Claude, ChatGPT, and Gemini are not interchangeable. Running this workflow across all three taught me where each one has a real edge.

  • Claude produces a finished, formatted Word document directly — ready to download, open, and use. No manual reformatting required. For final resume output, this is the most efficient path.
  • ChatGPT is strong for structured analysis — evaluating a job description, identifying keyword gaps, and giving direct apply/skip recommendations. Good for the pre-screening and review layer.
  • Gemini inside Google Docs is useful for in-document editing — adjusting language, tightening copy, and fitting everything onto one page without leaving the document. When you’re already working in Google Docs, this is the fastest iteration loop.

The workflow uses each tool at the stage where it performs best rather than defaulting to one model for everything.


The Core Prompts That Drive the Workflow

These are the prompt patterns I used at each stage.
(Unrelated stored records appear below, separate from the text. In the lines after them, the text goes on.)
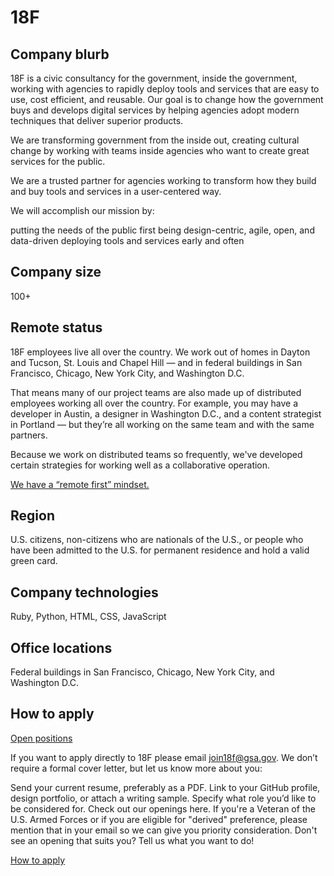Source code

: # 18F

## Company blurb

18F is a civic consultancy for the government, inside the government, working with agencies to rapidly deploy tools and services that are easy to use, cost efficient, and reusable. Our goal is to change how the government buys and develops digital services by helping agencies adopt modern techniques that deliver superior products.

We are transforming government from the inside out, creating cultural change by working with teams inside agencies who want to create great services for the public.

We are a trusted partner for agencies working to transform how they build and buy tools and services in a user-centered way.

We will accomplish our mission by:

putting the needs of the public first
being design-centric, agile, open, and data-driven
deploying tools and services early and often

## Company size

100+

## Remote status

18F employees live all over the country. We work out of homes in Dayton and Tucson, St. Louis and Chapel Hill — and in federal buildings in San Francisco, Chicago, New York City, and Washington D.C.

That means many of our project teams are also made up of distributed employees working all over the country. For example, you may have a developer in Austin, a designer in Washington D.C., and a content strategist in Portland — but they’re all working on the same team and with the same partners.

Because we work on distributed teams so frequently, we've developed certain strategies for working well as a collaborative operation.

[We have a “remote first” mindset.](https://18f.gsa.gov/2015/10/15/best-practices-for-distributed-teams/)

## Region

U.S. citizens, non-citizens who are nationals of the U.S., or people who have been admitted to the U.S. for permanent residence and hold a valid green card.

## Company technologies

Ruby, Python, HTML, CSS, JavaScript

## Office locations

Federal buildings in San Francisco, Chicago, New York City, and Washington D.C.

## How to apply

[Open positions](https://pages.18f.gov/joining-18f/open-positions/)

If you want to apply directly to 18F please email join18f@gsa.gov. We don’t require a formal cover letter, but let us know more about you:

Send your current resume, preferably as a PDF.
Link to your GitHub profile, design portfolio, or attach a writing sample.
Specify what role you’d like to be considered for. Check out our openings here.
If you're a Veteran of the U.S. Armed Forces or if you are eligible for "derived" preference, please mention that in your email so we can give you priority consideration.
Don't see an opening that suits you? Tell us what you want to do!

[How to apply](https://pages.18f.gov/joining-18f/how-to-apply/)
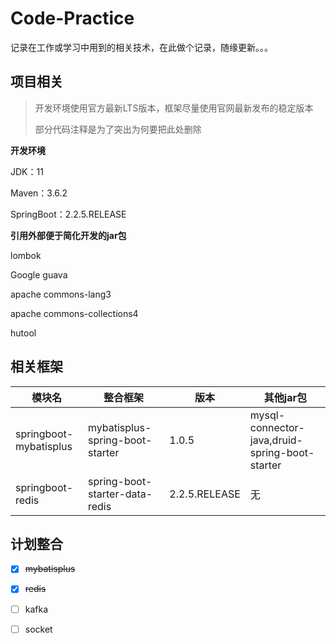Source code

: # Code-Practice

记录在工作或学习中用到的相关技术，在此做个记录，随缘更新。。。



## 项目相关

> 开发环境使用官方最新LTS版本，框架尽量使用官网最新发布的稳定版本
>
> 部分代码注释是为了突出为何要把此处删除



**开发环境**

JDK：11

Maven：3.6.2

SpringBoot：2.2.5.RELEASE



**引用外部便于简化开发的jar包**

lombok

Google guava

apache commons-lang3

apache commons-collections4

hutool

## 相关框架

| 模块名                 | 整合框架                        | 版本          | 其他jar包                                      |
| ---------------------- | ------------------------------- | ------------- | ---------------------------------------------- |
| springboot-mybatisplus | mybatisplus-spring-boot-starter | 1.0.5         | mysql-connector-java,druid-spring-boot-starter |
| springboot-redis       | spring-boot-starter-data-redis  | 2.2.5.RELEASE | 无                                             |



## 计划整合

- [x] ~~mybatisplus~~
- [x] ~~redis~~

- [ ] kafka
- [ ] socket
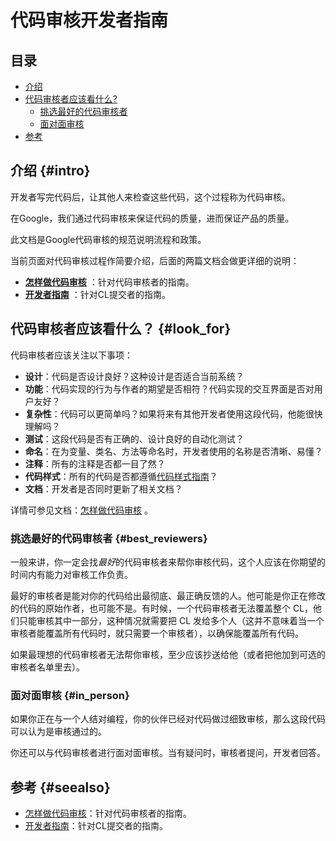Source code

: # 代码审核开发者指南

## 目录
*   [介绍](#intro)
*   [代码审核者应该看什么?](#look_for)
    *   [挑选最好的代码审核者](#best_reviewers)
    *   [面对面审核](#in_person)
*   [参考](#seealso)


## 介绍 {#intro}

开发者写完代码后，让其他人来检查这些代码，这个过程称为代码审核。

在Google，我们通过代码审核来保证代码的质量，进而保证产品的质量。

此文档是Google代码审核的规范说明流程和政策。

当前页面对代码审核过程作简要介绍，后面的两篇文档会做更详细的说明：
-   **[怎样做代码审核](reviewer/)** ：针对代码审核者的指南。
-   **[开发者指南](developer/)** ：针对CL提交者的指南。

## 代码审核者应该看什么？ {#look_for}

代码审核者应该关注以下事项：

-   **设计**：代码是否设计良好？这种设计是否适合当前系统？
-   **功能**：代码实现的行为与作者的期望是否相符？代码实现的交互界面是否对用户友好？
-   **复杂性**：代码可以更简单吗？如果将来有其他开发者使用这段代码，他能很快理解吗？
-   **测试**：这段代码是否有正确的、设计良好的自动化测试？
-   **命名**：在为变量、类名、方法等命名时，开发者使用的名称是否清晰、易懂？
-   **注释**：所有的注释是否都一目了然？
-   **代码样式**：所有的代码是否都遵循[代码样式指南](http://google.github.io/styleguide/)？
-   **文档**：开发者是否同时更新了相关文档？

详情可参见文档：[怎样做代码审核](reviewer/) 。

### 挑选最好的代码审核者 {#best_reviewers}

一般来讲，你一定会找*最好*的代码审核者来帮你审核代码，这个人应该在你期望的时间内有能力对审核工作负责。

最好的审核者是能对你的代码给出最彻底、最正确反馈的人。他可能是你正在修改的代码的原始作者，也可能不是。有时候，一个代码审核者无法覆盖整个 CL，他们只能审核其中一部分，这种情况就需要把 CL 发给多个人（这并不意味着当一个审核者能覆盖所有代码时，就只需要一个审核者），以确保能覆盖所有代码。

如果最理想的代码审核者无法帮你审核，至少应该抄送给他（或者把他加到可选的审核者名单里去）。

### 面对面审核 {#in_person}

如果你正在与一个人结对编程，你的伙伴已经对代码做过细致审核，那么这段代码可以认为是审核通过的。

你还可以与代码审核者进行面对面审核。当有疑问时，审核者提问，开发者回答。

## 参考 {#seealso}

-   [怎样做代码审核](reviewer/)：针对代码审核者的指南。
-   [开发者指南](developer/)：针对CL提交者的指南。
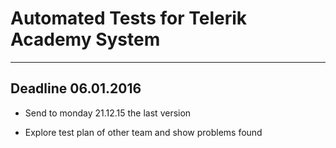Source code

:# Automated Tests for Telerik Academy System

***

## Deadline 06.01.2016

* Send to monday 21.12.15 the last version

* Explore test plan of other team and show problems found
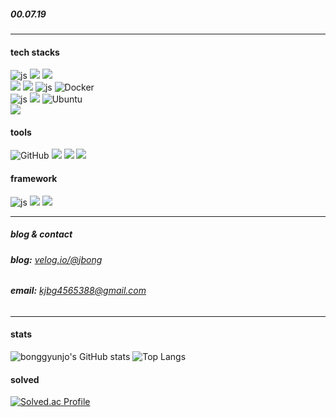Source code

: <div align="left">

##### 00.07.19

---
#### tech stacks

![js](https://img.shields.io/badge/MySQL-00000F?style=for-the-badge&logo=mysql&logoColor=white)
<img src="https://img.shields.io/badge/oracle-F80000?style=for-the-badge&logo=oracle&logoColor=white"> 
<img src="https://img.shields.io/badge/mariaDB-003545?style=for-the-badge&logo=mariaDB&logoColor=white"> 
<br>
<img src="https://img.shields.io/badge/node.js-339933?style=for-the-badge&logo=Node.js&logoColor=white">
<img src="https://img.shields.io/badge/linux-FCC624?style=for-the-badge&logo=linux&logoColor=black">
![js](https://img.shields.io/badge/JS-F7DF1E?style=for-the-badge&logo=JavaScript&logoColor=white)
![Docker](https://img.shields.io/badge/docker-%230db7ed.svg?style=for-the-badge&logo=docker&logoColor=white)
<br>
![js](https://img.shields.io/badge/Python-14354C?style=for-the-badge&logo=python&logoColor=white)
<img src="https://img.shields.io/badge/java-007396?style=for-the-badge&logo=OpenJDK&logoColor=white">
![Ubuntu](https://img.shields.io/badge/Ubuntu-E95420?style=for-the-badge&logo=ubuntu&logoColor=white)
<br>
<img src="https://img.shields.io/badge/Spring Security-6DB33F?style=for-the-badge&logo=Spring Security&logoColor=white">

#### tools
![GitHub](https://img.shields.io/badge/github-%23121011.svg?style=for-the-badge&logo=github&logoColor=white)
<img src="https://img.shields.io/badge/notion-000000?style=for-the-badge&logo=notion&logoColor=white">
<img src="https://img.shields.io/badge/gitbook-BBDDE5?style=for-the-badge&logo=gitbook&logoColor=white">
<img src="https://img.shields.io/badge/figma-F24E1E?style=for-the-badge&logo=figma&logoColor=white">

#### framework
![js](https://img.shields.io/badge/Spring-6DB33F?style=for-the-badge&logo=spring&logoColor=white)
<img src="https://img.shields.io/badge/react-61DAFB?style=for-the-badge&logo=react&logoColor=black"> 
<img src="https://img.shields.io/badge/vue.js-4FC08D?style=for-the-badge&logo=vue.js&logoColor=white"> 

---

##### blog & contact

###### **blog:** [velog.io/@jbong](https://velog.io/@jbong/posts)
######  **email:** [kjbg4565388@gmail.com](kjbg4565388@gmail.com)

---

#### stats

![bonggyunjo's GitHub stats](https://github-readme-stats.vercel.app/api?username=bonggyunjo&show_icons=true&theme=merko)
![Top Langs](https://github-readme-stats.vercel.app/api/top-langs/?username=bonggyunjo&layout=compact)

#### solved
[![Solved.ac Profile](http://mazassumnida.wtf/api/v2/generate_badge?boj=kjbg4565388)](https://solved.ac/kjbg4565388/)

</div>
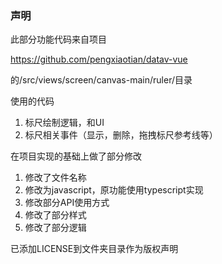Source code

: ### 声明

此部分功能代码来自项目

https://github.com/pengxiaotian/datav-vue

的/src/views/screen/canvas-main/ruler/目录

使用的代码

1. 标尺绘制逻辑，和UI
2. 标尺相关事件（显示，删除，拖拽标尺参考线等）

在项目实现的基础上做了部分修改

1. 修改了文件名称
2. 修改为javascript，原功能使用typescript实现
3. 修改部分API使用方式
4. 修改了部分样式
5. 修改了部分逻辑

已添加LICENSE到文件夹目录作为版权声明
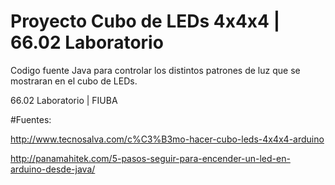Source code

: # Proyecto Cubo de LEDs 4x4x4 | 66.02 Laboratorio

Codigo fuente Java para controlar los distintos patrones de luz que se mostraran en el cubo de LEDs.

66.02 Laboratorio | FIUBA

#Fuentes:

http://www.tecnosalva.com/c%C3%B3mo-hacer-cubo-leds-4x4x4-arduino

http://panamahitek.com/5-pasos-seguir-para-encender-un-led-en-arduino-desde-java/

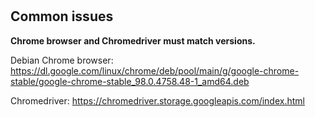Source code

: # 

## Common issues 

**Chrome browser and Chromedriver must match versions.**

Debian Chrome browser: https://dl.google.com/linux/chrome/deb/pool/main/g/google-chrome-stable/google-chrome-stable_98.0.4758.48-1_amd64.deb 

Chromedriver: https://chromedriver.storage.googleapis.com/index.html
Adapt the bracketed sections to your own background and target roles.

Phase 1 — Role Identification:

Here is a summary of my professional background: [PASTE EXPERIENCE SUMMARY]

Based on this, what job titles should I be targeting? I want realistic matches — roles where my background is a strong fit, not a stretch. List the top 3 to 5 titles and explain why each one fits.

Phase 2 — Base Resume Build:

Here is my existing resume: [PASTE RESUME]
Here is my LinkedIn profile: [PASTE LINKEDIN TEXT]
Here are additional notes on what I did in each role: [PASTE NOTES]
Target title: [YOUR TARGET TITLE]

Build me a clean, one-page resume optimized for this target title. Use achievement-oriented language. Prioritize skills and experience that are most relevant to this role. Format it professionally.

Phase 4 — JD Pre-Screening:

Here is a job description: [PASTE JD]
Here is my resume: [PASTE RESUME]

Is this a strong match for my background? What are the alignments and the gaps? Should I apply? Give me a direct answer.

Phase 4 — ATS Optimization:

Compare this job description to my resume and identify any keyword gaps or language mismatches that could cause ATS filtering. Suggest specific edits to close those gaps without misrepresenting my experience.

JD: [PASTE JD]
Resume: [PASTE RESUME]

Phase 5 — Company Vetting (Optional):

I am considering applying to [COMPANY NAME]. Here is the job description: [PASTE JD]

Using web search, find publicly available information on this company — Glassdoor and Indeed ratings, employee review themes, recent news, and anything else relevant to evaluating them as an employer.

Based on what you find, is this a company worth applying to? What are the green flags and red flags? Give me a direct assessment.

What This Actually Saved

The time savings are real but they’re not the most important part. The bigger value is in the decisions that got better.

Starting from a clear targeting framework meant I wasn’t applying randomly and hoping something stuck. Having role-specific variants meant each application led with the most relevant version of my experience. Running each JD through a pre-screening step meant I stopped spending time on applications that weren’t going to go anywhere.

The resume itself became almost a secondary output. The primary output was a clearer, more deliberate approach to the entire application process.


Why This Works

Job searching without a targeting framework is expensive. Every application to the wrong role costs time you could have spent on a better match. Every resume that isn’t optimized for ATS costs you a screening you never get to have.

AI doesn’t solve the job search problem. But it compresses the iteration cycle on every decision inside it — what to apply for, how to position yourself, whether a specific role is worth your time, and how to close the gap between your resume and what a specific employer is looking for.

That compression, applied consistently over months, adds up to a fundamentally more efficient process.